Daniel Graham- Data Lakes vs Data Warehouses
In this episode, Daniel Graham dissects the capabilities of data lakes and compares it to data warehouses. He talks about the primary use cases of data lakes and how they are vital for big data ecosystems. He then goes on to explain the role of data warehouses which are still responsible for timely and accurate data but don't have a central role anymore. In the end, both Wayne Eckerson and Dan Graham settle on a common definition for modern data architectures.
Daniel Graham has more than 30 years in IT, consulting, research, and product marketing, with almost 30 years at leading database management companies. Dan was a Strategy Director in IBM’s Global BI Solutions division and General Manager of Teradata’s high-end server divisions. During his tenure as a product marketer, Dan has been responsible for MPP data management systems, data warehouses, and data lakes, and most recently, the Internet of Things and streaming systems.
- There are three use cases of a data lake. Predominantly fast data loading, secondarily a distribution hub and third is discovery zone which has reduced governance for data scientists
- The data warehouse is not the center anymore, the future is all distributed. The amount of data outside the data warehouse is bigger than what's stored inside.

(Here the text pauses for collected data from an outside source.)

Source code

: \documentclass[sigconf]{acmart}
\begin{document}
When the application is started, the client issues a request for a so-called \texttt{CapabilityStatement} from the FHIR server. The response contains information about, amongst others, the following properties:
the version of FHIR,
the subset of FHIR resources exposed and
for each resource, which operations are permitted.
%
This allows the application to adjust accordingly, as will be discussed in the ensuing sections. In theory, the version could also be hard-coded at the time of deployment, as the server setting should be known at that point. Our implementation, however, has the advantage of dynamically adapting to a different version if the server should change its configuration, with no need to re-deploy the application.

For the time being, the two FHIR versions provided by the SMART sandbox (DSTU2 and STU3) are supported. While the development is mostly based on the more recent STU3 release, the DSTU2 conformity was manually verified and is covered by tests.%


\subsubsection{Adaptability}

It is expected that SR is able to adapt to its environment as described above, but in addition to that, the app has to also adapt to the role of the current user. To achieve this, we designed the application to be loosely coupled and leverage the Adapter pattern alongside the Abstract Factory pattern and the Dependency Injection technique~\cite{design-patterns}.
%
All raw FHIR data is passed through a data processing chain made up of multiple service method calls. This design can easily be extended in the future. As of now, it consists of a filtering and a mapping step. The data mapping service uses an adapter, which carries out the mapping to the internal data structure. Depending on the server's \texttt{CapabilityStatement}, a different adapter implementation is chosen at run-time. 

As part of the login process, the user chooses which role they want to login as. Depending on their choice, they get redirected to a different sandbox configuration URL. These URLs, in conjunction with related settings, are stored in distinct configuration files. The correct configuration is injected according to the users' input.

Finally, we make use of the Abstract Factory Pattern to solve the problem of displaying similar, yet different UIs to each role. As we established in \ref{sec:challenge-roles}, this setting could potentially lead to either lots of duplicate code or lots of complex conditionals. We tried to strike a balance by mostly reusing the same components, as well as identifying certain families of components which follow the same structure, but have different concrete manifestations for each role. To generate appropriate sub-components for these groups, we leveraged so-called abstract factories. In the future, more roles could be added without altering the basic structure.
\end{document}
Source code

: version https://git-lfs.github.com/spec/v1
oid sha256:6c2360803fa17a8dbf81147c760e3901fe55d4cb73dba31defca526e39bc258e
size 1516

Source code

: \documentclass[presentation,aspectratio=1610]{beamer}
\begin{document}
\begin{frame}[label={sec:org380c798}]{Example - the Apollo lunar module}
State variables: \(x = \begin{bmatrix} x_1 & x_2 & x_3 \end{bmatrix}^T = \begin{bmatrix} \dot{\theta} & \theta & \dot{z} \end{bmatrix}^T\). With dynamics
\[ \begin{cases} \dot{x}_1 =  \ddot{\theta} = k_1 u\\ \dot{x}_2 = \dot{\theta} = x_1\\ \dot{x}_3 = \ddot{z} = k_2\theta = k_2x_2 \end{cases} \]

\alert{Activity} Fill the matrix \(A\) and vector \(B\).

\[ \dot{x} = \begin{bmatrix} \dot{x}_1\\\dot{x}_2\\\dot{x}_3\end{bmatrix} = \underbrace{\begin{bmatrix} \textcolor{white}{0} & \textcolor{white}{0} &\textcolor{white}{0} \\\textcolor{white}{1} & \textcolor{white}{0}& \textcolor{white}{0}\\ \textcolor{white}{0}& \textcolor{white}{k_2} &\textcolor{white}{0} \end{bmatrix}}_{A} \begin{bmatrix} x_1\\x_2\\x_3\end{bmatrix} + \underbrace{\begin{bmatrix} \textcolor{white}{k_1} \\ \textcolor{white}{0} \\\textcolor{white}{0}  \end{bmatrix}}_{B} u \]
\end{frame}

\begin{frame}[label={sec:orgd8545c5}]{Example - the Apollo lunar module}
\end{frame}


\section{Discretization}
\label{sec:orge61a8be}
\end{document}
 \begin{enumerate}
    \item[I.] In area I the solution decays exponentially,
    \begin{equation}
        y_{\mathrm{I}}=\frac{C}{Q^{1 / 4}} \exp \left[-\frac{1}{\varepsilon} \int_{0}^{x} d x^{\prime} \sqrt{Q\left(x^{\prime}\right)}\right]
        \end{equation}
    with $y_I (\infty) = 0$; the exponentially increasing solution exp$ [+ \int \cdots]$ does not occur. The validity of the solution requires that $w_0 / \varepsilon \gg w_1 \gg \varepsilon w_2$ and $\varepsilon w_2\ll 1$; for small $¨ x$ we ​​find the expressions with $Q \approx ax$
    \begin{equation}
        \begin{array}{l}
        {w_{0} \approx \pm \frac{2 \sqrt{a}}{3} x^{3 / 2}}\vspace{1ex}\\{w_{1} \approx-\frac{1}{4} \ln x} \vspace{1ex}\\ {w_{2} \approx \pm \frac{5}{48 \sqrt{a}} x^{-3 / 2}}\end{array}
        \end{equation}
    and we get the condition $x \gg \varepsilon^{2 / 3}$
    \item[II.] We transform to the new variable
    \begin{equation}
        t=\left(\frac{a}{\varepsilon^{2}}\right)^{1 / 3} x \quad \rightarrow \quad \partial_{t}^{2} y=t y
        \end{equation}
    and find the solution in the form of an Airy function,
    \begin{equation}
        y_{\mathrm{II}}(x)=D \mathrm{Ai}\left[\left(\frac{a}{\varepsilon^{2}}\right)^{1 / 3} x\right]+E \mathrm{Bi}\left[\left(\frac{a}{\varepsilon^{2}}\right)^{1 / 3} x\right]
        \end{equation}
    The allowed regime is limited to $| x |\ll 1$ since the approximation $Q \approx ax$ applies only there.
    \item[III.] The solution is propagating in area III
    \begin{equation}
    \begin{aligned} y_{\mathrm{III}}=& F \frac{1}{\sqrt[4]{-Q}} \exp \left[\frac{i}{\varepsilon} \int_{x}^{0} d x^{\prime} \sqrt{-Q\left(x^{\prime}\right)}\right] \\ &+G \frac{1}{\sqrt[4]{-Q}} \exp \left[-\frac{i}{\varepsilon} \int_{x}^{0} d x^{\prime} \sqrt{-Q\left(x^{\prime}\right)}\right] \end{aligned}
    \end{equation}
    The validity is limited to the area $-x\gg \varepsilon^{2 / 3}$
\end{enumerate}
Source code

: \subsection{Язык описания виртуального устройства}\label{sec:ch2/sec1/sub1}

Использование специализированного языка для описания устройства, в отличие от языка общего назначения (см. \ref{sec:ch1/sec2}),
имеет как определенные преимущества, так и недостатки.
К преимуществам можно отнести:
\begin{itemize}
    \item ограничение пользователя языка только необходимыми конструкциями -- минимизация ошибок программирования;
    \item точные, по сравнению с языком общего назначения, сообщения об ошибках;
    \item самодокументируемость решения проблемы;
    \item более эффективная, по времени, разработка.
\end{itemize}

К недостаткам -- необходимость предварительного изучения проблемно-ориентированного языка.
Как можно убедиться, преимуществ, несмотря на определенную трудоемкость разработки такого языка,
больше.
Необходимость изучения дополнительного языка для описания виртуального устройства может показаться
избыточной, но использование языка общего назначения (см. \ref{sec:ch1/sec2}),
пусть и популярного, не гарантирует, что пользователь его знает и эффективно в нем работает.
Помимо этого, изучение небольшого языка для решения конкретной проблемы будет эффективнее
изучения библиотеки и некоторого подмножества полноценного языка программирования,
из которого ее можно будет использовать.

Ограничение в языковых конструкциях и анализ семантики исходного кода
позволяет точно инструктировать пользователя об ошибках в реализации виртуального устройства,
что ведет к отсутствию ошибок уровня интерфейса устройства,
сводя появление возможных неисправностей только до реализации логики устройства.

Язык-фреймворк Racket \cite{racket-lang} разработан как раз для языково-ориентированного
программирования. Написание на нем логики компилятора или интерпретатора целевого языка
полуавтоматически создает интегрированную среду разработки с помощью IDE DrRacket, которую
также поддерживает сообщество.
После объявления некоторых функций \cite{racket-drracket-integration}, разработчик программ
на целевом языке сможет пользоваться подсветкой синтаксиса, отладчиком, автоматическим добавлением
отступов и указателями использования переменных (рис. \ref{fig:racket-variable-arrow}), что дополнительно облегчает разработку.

- It's a whole lot cheaper to put large amounts of unstructured data in the data lake instead of a data warehouse.
- If you are dealing with a video data format, it's better to put in a data lake for performance reasons.
- The data warehouse has all the trustworthy reliable data whereas the data lake tends to have all the raw data.
- The point of the data warehouse is to make it easy for business users to do all kinds of queries with BI tools.
- The data lake is more for the programmers and the data engineers, often the data scientists.
- If somebody gets rid of their data warehouse, you can sell all the stocks on those guys!!
- BI tools with high-performance in-memory engines can't replace a data warehouse.
- Modern BI tools are necessary but don't perform well with data lake environments.
- A lot of the data warehouses today are real-time data warehouses having several thousand users logging in every day.
- The data lake is not a full data integration, it's just one level of refinement.
- 20% of the data lakes will be relational by 2020.
- Most companies have accidental data architectures. Now they need to remodel their data architectures looking for synergies between different systems.
- Any time there is an arrow/line between two data systems in the architecture, that is where your cost and complexity are because that's where data transforming takes place.
- The data warehouse, the data lakes, and analytics; all of it needs DataOps.
- IaaS will slowly lose it's shine and will be replaced by PaaS and APIs in the future.
Below is one question and answer from the podcast
Wayne Eckerson: Is it a requirement to have a data lake even when you have a data warehouse?
Daniel Graham: The data lake is not for everyone. If you're working with 10 or 20 terabytes of data, you probably don't need a data lake. If your workload fits on a couple of BC dell servers, you don't need a data lake. Remember that data lakes were born at Yahoo to handle thousands of servers interacting with millions of clients every minute. Size really matters here. So don't jump into the data lake just because it's trendy. If you do, you might want to update your resume at the same time.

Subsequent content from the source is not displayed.